Wednesday, February 20, 2019 / by Cary Crowe
The growing issue of wire fraud is happening in our real estate industry in Utah. There are people who are watching your email and when you are closing the deal and are ready to wire money to the seller, they pose themselves as the title company to have you wire that money to them instead.
Once your money is wired, it’s gone and you will not get it back.
We recently had a client who received an email which apparently looked from our company. The email dropped into their inbox after the closing disclosure had gone out to the client. The disclosure document basically tells the client what they need to bring in to the closing. It also includes all of the figures and charges of the deal.
Since someone was watching their email they included the exact amount and prompted the client to wire the amount to them. The client was cautious enough and so he texted the agency the email snapshot in order to confirm. It was easy for us to figure out that this was a wire fraud.
It’s usually not small money that people are wiring. In this case it was $11,000 but since this is happening around, people have lost all of their life savings in the wake of it.

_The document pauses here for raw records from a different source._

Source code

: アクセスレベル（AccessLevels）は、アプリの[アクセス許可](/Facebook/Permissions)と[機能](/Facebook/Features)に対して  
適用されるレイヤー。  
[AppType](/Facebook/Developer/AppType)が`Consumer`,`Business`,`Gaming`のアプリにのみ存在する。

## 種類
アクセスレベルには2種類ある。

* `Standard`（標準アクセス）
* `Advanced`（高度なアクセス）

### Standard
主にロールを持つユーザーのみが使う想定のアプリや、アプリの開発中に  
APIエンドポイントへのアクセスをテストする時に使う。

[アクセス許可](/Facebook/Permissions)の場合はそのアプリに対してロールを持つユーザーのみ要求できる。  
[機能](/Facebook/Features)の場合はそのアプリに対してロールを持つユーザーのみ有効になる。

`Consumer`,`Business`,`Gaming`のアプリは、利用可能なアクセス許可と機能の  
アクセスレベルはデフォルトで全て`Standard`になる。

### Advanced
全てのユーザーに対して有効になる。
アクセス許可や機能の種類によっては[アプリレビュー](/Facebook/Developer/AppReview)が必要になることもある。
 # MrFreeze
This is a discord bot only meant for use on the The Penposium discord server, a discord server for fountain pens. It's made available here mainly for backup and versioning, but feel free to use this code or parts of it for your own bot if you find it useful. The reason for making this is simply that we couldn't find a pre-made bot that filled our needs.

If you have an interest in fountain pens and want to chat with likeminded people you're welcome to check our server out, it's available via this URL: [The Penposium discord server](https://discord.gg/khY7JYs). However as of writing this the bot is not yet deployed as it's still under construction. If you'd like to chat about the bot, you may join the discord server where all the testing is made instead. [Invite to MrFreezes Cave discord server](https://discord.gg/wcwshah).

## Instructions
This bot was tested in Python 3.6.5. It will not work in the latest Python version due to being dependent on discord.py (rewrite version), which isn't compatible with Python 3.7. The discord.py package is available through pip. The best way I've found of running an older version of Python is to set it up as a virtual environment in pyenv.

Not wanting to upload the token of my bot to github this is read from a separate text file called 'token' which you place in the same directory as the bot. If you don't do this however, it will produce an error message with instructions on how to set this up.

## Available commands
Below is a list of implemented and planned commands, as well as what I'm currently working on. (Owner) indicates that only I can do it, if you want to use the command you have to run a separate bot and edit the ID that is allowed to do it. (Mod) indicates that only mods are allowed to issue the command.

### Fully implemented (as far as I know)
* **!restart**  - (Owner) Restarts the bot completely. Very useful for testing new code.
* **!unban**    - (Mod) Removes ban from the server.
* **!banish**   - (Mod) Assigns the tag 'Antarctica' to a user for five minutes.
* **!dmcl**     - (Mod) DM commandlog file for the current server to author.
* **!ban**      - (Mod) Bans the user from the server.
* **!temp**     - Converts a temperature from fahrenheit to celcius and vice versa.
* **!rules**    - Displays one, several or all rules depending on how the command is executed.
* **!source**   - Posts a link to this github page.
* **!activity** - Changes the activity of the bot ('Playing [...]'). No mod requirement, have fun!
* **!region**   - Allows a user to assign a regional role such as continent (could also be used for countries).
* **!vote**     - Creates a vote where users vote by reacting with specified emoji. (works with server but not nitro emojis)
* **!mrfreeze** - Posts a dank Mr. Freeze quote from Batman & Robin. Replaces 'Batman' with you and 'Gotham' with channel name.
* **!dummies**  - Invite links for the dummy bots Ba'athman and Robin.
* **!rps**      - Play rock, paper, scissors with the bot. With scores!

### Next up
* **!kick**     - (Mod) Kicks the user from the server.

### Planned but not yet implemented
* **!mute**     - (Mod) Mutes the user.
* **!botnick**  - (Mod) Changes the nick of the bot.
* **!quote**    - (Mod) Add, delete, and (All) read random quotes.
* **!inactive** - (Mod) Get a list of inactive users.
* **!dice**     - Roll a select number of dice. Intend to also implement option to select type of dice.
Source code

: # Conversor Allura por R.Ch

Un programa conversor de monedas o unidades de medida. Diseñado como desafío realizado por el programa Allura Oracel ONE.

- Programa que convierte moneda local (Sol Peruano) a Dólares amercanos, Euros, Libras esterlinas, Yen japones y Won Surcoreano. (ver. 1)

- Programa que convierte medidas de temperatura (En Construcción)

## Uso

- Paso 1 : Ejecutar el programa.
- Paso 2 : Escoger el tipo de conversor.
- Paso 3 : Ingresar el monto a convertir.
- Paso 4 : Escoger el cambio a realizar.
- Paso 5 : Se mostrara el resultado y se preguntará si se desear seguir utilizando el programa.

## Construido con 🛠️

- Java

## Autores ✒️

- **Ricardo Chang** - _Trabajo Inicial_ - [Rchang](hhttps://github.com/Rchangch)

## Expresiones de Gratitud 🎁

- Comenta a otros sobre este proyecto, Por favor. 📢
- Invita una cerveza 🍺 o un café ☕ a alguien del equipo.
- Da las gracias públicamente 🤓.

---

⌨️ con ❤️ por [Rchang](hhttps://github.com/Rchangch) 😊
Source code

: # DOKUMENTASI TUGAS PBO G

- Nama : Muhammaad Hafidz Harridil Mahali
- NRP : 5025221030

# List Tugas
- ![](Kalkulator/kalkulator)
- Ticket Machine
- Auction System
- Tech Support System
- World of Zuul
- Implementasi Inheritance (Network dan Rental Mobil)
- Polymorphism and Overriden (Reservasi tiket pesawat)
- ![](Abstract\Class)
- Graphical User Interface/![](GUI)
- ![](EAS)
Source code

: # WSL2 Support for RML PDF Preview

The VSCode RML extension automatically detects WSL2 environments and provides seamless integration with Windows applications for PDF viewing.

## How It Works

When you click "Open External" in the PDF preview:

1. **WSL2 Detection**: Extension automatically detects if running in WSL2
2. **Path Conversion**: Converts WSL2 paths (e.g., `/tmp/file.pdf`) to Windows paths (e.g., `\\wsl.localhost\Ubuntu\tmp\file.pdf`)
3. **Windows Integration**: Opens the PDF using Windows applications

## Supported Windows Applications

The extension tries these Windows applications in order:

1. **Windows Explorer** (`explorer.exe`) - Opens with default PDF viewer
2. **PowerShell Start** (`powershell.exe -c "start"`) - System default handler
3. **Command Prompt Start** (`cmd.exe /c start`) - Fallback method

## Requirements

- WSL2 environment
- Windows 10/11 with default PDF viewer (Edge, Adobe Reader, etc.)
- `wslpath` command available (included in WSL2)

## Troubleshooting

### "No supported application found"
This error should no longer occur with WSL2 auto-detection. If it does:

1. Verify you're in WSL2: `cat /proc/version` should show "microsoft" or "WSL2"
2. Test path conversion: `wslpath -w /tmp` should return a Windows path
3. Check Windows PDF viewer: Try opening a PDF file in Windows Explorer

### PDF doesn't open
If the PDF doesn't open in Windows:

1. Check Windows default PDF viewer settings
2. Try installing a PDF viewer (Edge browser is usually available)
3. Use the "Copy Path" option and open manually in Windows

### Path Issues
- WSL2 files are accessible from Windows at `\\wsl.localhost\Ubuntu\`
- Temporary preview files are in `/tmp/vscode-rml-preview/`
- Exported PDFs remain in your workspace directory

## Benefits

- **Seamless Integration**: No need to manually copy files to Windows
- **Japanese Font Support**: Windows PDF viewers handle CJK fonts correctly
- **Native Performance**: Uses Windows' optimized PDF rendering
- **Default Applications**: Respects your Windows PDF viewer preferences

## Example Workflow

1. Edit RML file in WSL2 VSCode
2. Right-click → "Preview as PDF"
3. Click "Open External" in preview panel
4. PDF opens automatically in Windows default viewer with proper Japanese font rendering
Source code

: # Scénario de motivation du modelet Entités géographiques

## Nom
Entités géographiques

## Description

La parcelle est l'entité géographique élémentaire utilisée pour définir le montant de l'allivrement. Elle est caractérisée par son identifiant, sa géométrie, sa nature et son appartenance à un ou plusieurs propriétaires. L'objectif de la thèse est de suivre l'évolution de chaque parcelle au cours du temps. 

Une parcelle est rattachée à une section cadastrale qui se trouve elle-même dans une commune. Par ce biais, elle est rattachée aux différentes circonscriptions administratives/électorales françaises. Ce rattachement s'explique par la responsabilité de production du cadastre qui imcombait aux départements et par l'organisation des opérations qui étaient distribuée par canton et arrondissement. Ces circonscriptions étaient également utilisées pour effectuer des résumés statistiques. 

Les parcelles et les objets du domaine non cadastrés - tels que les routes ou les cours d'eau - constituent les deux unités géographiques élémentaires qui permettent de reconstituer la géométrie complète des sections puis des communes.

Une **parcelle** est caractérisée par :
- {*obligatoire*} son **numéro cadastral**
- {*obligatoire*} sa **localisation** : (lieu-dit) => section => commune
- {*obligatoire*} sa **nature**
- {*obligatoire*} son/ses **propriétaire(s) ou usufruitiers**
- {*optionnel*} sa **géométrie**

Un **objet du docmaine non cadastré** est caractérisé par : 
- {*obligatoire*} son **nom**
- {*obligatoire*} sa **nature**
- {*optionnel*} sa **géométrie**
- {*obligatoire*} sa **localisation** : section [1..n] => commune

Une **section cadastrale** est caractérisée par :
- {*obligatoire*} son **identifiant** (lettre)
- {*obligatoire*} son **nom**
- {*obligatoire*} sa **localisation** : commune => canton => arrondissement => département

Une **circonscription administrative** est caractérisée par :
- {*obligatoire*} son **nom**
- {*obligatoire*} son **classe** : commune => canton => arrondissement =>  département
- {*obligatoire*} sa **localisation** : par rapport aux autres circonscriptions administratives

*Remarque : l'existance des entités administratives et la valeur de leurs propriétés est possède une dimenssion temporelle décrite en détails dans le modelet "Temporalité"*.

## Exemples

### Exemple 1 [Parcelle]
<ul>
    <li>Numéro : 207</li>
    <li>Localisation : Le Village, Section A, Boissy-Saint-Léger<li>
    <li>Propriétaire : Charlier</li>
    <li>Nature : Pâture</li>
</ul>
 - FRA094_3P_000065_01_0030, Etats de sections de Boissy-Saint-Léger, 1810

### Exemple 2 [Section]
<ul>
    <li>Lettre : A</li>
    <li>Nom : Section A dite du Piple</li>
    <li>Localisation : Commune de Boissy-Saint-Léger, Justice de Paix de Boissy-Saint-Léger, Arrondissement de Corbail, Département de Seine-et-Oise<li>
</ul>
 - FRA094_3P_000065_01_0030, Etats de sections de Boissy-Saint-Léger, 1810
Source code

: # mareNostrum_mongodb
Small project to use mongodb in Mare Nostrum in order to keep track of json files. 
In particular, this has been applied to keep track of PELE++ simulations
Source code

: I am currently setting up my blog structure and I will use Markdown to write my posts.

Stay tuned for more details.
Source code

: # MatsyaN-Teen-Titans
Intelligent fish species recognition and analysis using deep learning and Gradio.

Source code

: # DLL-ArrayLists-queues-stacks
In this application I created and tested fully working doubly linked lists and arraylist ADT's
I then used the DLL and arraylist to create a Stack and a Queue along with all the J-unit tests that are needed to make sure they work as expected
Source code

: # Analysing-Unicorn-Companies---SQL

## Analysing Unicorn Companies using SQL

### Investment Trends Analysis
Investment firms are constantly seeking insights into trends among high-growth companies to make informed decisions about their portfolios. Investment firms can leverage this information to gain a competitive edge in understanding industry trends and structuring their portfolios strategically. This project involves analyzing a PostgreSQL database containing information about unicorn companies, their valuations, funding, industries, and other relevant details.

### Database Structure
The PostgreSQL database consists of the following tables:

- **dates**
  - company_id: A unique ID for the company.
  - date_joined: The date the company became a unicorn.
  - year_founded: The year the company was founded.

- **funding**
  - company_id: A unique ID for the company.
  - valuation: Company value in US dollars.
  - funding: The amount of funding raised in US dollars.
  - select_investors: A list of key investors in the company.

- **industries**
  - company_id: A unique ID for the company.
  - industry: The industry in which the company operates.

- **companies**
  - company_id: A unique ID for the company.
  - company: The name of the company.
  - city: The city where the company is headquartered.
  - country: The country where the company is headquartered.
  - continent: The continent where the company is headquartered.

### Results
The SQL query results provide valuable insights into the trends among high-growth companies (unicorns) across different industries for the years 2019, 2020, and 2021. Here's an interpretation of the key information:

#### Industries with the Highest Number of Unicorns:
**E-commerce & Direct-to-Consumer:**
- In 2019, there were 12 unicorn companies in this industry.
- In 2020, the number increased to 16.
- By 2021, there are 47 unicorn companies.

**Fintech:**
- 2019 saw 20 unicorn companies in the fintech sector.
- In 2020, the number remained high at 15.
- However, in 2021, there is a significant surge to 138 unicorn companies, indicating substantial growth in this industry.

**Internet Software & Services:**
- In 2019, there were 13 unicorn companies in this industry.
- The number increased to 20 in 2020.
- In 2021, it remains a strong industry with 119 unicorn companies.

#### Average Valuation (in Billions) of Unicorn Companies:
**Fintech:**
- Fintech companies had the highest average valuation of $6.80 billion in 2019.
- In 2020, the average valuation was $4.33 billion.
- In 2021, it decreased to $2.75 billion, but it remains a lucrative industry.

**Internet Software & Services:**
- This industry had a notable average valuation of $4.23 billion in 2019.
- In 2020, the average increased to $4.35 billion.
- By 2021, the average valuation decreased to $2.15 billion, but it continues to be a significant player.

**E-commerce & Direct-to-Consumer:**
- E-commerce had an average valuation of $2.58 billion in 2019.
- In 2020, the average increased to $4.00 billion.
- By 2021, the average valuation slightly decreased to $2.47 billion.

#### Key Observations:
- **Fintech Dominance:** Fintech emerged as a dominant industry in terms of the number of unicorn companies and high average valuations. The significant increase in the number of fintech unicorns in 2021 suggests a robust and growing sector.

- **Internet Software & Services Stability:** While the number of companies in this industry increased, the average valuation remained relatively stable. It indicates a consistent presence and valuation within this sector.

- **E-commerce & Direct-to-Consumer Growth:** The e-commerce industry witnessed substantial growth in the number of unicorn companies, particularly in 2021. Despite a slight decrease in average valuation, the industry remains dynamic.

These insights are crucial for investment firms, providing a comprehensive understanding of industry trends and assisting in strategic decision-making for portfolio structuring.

The email that was hacked or being watched over was not that of the company but the buyer’s personal email. The guy watched for the disclosure document, replicated an email ID of the company representative and tried to delve into a fraud wire transfer of the exact same amount. They even tried to copy the bottom signature to look genuine. It’s usually easy to miss out on small details.
First, work through a real estate agent. Go to a trusted source because they, being in the industry, are well aware of what is going around and can potentially guide you from getting trapped.
Get straight and very clear instructions from the title company about the entire process before the process starts. Make notes of the timeline and keep contact information saved with you.
Keep in mind that the title company is not going to change their wire instructions. They have a name and a reputation for who they are. If you see someone from the company (apparently) saying you to wire them money instead of the company for so and so reason, don’t.
Call the title company directly and don’t email them back per se because you could be emailing back to the fraud company that you thought is the title company in the first place.
The routing number and the account number of the title company is always going to be the same. So, in case you get these details be sure to verify with the title company.
These were our insights on the growing issue of wire fraud, and what you as homebuyers and sellers can do to protect yourselves.